Securing your cameras (and electronics)
Depending on what you have, this might be by far the most expensive and especially the most “desirable” part of your belongings while on the road. So you will want to secure your electronics, no matter if Camera, Computer, Tablet, Smartphone…
- Water, Dust, Shocks
No matter how cautious you are and how much you try to avoid water (heavy rain), dust (when riding dusty roads) and shocks (very bumpy rides) – This will be an issue. Therefore, you should plan to protect your electronics against those – We personally use:
– Computer: Thule hardcover protection
– Camera: AmazonBasic DSLR Protection Bag
– Lenses & Filters: Canon Lenses bags
– External Hard-drives: WickedChili HDDCase
Having all your electronics on your lap in a backpack protects it against shocks during rough bus rides.
- Loss, Theft, …
Rule number one, electronics should be in a small backpack that you have ALWAYS with you while traveling. Don’t be paranoid, in all theses years we ONCE were the target of a scam and lost nothing of any value…
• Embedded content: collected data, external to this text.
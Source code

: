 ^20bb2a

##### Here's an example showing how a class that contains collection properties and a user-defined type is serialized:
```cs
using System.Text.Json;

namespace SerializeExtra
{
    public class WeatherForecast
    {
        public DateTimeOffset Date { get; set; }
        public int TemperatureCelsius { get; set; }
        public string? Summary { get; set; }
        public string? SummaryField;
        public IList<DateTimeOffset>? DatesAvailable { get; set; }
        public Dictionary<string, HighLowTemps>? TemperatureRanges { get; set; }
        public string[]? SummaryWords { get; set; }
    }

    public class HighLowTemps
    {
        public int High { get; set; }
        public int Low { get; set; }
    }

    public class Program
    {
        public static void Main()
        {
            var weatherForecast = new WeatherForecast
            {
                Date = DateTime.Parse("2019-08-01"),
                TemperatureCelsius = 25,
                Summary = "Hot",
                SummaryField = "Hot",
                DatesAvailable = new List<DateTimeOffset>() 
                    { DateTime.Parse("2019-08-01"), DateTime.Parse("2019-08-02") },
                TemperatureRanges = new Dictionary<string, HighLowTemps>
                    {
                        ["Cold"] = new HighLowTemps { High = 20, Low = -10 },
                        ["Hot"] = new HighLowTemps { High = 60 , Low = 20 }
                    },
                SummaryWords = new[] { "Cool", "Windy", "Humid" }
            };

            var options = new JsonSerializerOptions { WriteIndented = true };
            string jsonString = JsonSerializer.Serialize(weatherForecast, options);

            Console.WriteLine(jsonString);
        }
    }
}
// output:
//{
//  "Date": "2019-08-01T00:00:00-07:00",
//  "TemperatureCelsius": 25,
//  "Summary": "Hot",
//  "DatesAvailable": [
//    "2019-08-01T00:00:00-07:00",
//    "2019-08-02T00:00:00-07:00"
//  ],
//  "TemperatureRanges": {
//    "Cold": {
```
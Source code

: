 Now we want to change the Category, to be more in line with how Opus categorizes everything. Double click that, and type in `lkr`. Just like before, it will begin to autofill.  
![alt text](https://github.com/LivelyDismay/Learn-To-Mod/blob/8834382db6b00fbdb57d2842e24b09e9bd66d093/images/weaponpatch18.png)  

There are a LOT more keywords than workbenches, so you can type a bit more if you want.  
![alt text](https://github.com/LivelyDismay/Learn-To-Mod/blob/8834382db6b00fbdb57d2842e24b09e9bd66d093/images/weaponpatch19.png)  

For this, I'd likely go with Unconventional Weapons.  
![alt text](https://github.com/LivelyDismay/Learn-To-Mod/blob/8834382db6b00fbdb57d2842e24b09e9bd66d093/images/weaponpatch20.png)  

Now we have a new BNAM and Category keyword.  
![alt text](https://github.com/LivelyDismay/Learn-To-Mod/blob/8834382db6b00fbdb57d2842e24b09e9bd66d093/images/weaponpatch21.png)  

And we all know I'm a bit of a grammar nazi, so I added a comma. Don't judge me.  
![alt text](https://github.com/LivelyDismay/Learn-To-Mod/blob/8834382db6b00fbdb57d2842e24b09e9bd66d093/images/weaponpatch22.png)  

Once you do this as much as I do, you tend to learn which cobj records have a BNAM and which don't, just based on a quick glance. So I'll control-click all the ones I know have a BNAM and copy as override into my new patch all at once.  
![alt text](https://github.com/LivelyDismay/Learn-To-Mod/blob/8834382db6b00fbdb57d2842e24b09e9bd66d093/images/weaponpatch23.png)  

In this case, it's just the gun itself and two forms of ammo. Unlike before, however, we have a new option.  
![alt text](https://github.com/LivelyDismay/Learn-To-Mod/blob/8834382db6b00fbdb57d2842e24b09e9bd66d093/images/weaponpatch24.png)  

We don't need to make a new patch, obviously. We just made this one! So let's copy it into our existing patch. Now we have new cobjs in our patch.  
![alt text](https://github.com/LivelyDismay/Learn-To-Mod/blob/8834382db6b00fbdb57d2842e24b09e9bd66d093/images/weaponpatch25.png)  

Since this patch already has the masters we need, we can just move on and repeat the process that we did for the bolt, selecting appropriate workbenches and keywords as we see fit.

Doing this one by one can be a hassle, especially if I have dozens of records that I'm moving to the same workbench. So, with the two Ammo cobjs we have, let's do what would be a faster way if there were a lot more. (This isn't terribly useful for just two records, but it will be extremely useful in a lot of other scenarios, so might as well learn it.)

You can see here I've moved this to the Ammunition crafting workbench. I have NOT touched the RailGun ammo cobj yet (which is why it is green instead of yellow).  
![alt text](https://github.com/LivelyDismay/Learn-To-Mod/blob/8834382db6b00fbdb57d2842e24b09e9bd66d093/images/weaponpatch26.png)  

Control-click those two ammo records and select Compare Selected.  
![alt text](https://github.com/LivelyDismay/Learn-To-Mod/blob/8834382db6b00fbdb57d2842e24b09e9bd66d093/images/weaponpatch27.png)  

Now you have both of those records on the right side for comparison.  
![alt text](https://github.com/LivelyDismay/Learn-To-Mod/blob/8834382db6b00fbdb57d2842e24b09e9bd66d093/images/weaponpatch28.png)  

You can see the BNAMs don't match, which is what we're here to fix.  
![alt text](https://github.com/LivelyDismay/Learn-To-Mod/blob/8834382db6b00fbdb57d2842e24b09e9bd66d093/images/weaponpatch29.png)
Considering the value of our camera equipment, we decided to take out a special insurance for photographers. It costs 2,55% of what we paid for the brand new equipment (cameras, computers, lenses, filters…). True, this is a lot. But no matter what happens, we would be reimbursed the total replacement costs (new devices).
How about all those cables
Yes, you need one charger for your computer, one for your camera, one for your Smartphone, cables to this and that, so you end up with a bunch of them. We have all that stuff stored in a small bag from EagleCreek.